Bir şey daha sormak istiyorum size: Devlette ve hükûmette devamlılık esastır. 13 yurttaşımız -adını ne koyarsanız koyun- kaç yıl önce kaçırıldılar, alıkonuldular, rehin alındılar? Yaklaşık beş altı yıl önce değil mi? Peki, adını koyabilirler mi, terör örgütleri yolu kesebilir mi? Kesebilir, ben Tunceli Milletvekilliğimde bunu yaşadım. Seçim kampanyamda Pülümür ilçesine hiç gidemedim, yol kesikti. O korkuyu yaşadığınız zaman kimse o bölgelerde cesaret göstermesin, buralarda konuşmak gibi değil. Peki, kaçırdılar, devlet nerede? Niye "Nerede?" diye soruyorum: Eğer o bölgede bir mağarada beş yıl saklanmış olsalardı size hak verirdim ama kaçırıldıkları yerden yaklaşık 600-700 kilometre sınır ötesine götürülebiliyorlarsa ve bu terör örgütleri sınır ötesine götürüp beş altı yıl bir mağarada orada esir ediyorsa, alıkoyuyorsa, rehin alıyorsa bizim sınır güvenliğimiz nerede? Demek ki sınırlarımızdan isteyen istediği gibi elini kolunu sallayarak teröristi de getirip götürüyor, her türlü gayrimeşru işi de yapabiliyor. Bunları da sorgulamamız lazım.

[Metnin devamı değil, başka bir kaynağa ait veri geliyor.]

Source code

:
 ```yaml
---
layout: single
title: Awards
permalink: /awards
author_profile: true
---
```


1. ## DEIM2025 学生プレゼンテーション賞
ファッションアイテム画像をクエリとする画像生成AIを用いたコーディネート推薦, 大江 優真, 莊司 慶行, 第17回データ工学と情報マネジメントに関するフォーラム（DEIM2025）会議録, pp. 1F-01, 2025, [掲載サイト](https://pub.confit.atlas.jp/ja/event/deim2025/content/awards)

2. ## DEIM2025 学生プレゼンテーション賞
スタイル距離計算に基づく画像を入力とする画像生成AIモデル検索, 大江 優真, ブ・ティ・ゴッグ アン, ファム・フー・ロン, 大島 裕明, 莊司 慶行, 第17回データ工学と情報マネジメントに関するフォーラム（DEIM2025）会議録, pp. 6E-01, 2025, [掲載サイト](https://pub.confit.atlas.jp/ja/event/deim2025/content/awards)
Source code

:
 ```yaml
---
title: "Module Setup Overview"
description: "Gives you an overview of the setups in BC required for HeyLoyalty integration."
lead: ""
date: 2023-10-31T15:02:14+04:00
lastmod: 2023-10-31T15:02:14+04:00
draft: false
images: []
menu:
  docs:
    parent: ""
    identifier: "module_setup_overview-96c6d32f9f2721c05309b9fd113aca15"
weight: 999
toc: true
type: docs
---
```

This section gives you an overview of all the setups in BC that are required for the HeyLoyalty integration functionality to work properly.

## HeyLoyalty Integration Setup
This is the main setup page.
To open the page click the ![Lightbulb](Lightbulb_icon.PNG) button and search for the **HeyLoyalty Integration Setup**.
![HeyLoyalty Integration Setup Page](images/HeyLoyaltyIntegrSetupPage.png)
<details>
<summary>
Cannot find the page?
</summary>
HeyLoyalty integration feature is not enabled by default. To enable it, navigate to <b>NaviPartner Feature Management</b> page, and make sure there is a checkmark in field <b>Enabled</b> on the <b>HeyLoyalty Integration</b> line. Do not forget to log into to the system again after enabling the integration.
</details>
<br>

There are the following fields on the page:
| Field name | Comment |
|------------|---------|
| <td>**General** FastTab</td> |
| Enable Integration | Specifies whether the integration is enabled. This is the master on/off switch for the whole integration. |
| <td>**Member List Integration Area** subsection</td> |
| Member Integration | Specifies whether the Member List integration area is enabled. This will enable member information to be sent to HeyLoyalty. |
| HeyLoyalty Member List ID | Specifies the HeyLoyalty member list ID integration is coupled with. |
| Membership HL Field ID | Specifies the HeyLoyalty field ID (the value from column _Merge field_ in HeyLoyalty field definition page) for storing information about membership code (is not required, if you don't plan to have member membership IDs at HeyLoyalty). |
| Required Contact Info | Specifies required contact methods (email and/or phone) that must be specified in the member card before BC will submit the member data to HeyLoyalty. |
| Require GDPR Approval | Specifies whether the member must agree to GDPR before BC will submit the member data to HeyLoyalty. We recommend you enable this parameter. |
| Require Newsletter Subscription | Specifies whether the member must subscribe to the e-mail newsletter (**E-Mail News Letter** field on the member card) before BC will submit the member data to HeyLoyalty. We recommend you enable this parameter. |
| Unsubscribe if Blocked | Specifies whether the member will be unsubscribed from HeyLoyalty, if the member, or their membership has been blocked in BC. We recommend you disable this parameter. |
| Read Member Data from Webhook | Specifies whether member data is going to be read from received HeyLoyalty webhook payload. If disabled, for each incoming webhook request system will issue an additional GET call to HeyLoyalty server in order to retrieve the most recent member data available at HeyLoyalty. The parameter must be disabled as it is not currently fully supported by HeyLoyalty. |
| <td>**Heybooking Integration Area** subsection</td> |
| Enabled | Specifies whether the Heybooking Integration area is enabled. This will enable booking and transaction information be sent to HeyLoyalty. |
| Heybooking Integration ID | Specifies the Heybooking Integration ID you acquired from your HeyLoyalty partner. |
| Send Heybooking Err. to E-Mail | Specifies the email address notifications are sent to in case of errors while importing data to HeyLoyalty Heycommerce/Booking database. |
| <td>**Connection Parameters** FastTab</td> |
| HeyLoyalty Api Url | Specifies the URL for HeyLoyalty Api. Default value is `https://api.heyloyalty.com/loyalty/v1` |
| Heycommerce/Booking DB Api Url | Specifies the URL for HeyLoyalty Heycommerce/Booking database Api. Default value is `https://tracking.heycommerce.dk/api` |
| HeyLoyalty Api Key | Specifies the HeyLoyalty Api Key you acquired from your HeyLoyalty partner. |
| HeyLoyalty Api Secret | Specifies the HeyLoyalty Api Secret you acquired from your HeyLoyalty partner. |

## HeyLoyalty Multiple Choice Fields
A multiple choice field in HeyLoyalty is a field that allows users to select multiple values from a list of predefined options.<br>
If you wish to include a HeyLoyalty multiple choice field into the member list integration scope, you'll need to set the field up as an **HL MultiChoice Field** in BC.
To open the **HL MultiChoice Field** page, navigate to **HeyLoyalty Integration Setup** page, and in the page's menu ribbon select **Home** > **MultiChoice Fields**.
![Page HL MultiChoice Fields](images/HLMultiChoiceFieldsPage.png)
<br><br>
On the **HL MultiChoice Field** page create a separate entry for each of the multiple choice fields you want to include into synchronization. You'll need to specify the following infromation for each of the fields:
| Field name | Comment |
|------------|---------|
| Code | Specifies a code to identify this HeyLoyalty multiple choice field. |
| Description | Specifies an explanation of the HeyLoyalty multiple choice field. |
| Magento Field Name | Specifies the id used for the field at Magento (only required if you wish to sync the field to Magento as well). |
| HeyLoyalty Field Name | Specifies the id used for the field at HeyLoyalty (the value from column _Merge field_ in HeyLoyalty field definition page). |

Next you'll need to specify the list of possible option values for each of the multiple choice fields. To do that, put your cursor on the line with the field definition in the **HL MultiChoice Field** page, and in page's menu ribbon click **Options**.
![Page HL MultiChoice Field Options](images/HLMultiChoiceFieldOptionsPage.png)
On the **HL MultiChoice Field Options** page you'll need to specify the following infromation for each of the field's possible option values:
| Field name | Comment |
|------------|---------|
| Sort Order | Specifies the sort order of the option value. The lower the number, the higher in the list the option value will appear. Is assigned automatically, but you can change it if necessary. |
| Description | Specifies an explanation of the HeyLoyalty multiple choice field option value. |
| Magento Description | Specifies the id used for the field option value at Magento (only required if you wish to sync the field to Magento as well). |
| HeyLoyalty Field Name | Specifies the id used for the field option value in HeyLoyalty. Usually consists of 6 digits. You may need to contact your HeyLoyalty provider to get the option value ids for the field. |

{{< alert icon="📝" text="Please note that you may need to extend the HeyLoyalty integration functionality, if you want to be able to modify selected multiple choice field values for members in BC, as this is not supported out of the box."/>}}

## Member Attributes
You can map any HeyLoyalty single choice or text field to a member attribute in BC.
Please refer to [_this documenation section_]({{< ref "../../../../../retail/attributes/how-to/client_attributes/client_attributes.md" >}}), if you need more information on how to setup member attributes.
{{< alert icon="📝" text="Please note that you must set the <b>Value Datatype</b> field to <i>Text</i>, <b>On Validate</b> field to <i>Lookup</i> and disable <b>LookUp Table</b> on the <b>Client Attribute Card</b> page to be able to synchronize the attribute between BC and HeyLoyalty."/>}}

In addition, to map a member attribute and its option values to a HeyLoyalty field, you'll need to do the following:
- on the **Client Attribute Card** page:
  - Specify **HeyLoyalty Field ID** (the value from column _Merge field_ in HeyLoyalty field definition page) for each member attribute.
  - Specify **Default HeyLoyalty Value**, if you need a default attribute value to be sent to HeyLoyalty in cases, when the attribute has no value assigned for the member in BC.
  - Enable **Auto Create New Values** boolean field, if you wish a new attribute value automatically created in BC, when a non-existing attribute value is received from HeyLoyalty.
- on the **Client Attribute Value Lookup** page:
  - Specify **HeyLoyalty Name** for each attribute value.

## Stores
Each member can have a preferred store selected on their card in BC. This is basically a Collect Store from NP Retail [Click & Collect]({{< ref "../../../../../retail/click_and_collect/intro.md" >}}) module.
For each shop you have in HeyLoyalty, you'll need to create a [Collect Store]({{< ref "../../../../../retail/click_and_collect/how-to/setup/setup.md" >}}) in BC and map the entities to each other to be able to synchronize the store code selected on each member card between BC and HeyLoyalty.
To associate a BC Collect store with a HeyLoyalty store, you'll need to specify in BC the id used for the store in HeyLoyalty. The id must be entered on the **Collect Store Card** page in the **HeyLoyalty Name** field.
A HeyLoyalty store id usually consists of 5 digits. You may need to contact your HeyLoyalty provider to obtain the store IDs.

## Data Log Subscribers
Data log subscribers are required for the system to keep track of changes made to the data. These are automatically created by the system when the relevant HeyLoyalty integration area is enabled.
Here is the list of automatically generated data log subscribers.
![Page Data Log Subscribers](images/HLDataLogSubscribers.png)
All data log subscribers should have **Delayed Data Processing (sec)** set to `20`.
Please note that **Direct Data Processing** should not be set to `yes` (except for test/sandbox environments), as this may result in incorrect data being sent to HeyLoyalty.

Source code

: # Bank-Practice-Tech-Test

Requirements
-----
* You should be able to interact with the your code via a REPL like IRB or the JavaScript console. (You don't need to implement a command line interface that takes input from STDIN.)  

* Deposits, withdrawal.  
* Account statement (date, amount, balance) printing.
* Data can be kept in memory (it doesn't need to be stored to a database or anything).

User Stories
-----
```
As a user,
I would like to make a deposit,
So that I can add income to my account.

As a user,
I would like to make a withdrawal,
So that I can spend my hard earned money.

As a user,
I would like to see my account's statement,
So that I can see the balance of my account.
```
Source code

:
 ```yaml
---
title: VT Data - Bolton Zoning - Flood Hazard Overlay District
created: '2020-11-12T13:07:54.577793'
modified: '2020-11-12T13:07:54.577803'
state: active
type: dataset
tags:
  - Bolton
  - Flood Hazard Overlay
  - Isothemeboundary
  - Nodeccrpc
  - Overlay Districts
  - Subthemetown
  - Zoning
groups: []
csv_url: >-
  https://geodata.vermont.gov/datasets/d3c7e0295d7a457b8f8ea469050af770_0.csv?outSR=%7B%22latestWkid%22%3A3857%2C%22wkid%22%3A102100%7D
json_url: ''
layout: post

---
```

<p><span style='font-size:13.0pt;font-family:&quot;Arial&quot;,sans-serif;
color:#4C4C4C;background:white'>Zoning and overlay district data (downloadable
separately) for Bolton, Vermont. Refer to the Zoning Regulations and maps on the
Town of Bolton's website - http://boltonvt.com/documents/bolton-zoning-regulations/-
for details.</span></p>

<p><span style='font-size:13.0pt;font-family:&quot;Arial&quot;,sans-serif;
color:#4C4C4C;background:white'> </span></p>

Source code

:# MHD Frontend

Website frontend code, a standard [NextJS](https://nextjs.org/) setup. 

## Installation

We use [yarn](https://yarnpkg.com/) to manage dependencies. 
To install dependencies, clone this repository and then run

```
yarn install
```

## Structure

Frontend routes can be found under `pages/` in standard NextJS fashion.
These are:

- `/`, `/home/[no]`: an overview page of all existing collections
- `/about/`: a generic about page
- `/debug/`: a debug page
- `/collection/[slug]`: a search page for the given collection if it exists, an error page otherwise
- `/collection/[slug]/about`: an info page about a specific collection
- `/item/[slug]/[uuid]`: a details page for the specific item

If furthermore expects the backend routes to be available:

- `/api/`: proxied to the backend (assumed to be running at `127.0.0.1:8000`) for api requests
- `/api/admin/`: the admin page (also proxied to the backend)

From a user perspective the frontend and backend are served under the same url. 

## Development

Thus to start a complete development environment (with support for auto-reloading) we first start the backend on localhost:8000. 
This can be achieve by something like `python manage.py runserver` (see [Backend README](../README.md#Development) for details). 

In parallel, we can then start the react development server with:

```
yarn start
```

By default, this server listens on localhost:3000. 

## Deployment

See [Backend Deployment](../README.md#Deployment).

(Mikrofon otomatik cihaz tarafından kapatıldı)
BAŞKAN - Buyurun, toparlayın.
GÜRSEL EROL (Devamla) - Ve bunları ifade ederken siyasi bir değerlendirme yaparak bunları konuşmuyorum. Ben kendi bölgemde de Mecliste de her zaman devlet geleneklerine uygun davranılması gerektiğini, siyasi partilerin gelip geçici olduğunu, devletin kalıcı olduğunu iddia eden bir siyasetçiyim. Bugün AK PARTİ Hükûmet, siz hükûmeti yönetiyor olabilirsiniz ama yarın bir başka parti gelecek geçmişte olduğu gibi. Partiler geçici, devlet kalıcıdır; onun için ki terörle mücadelede yalnızca kendi bakış açınıza göre siyaset geliştirmeyin, siyasallaştırmayın, terörü iç siyaset malzemesi yapmayın. Terör bu ülkenin ulusal meselesidir ve terörle ilgili bir devlet politikasına bu ülkenin ihtiyacı var diyorum. Terör örgütlerini, başta PKK olmak üzere, başta FETÖ olmak üzere bu ülkede bunlara müsamaha gösteren herkesi de şiddetle kınıyorum.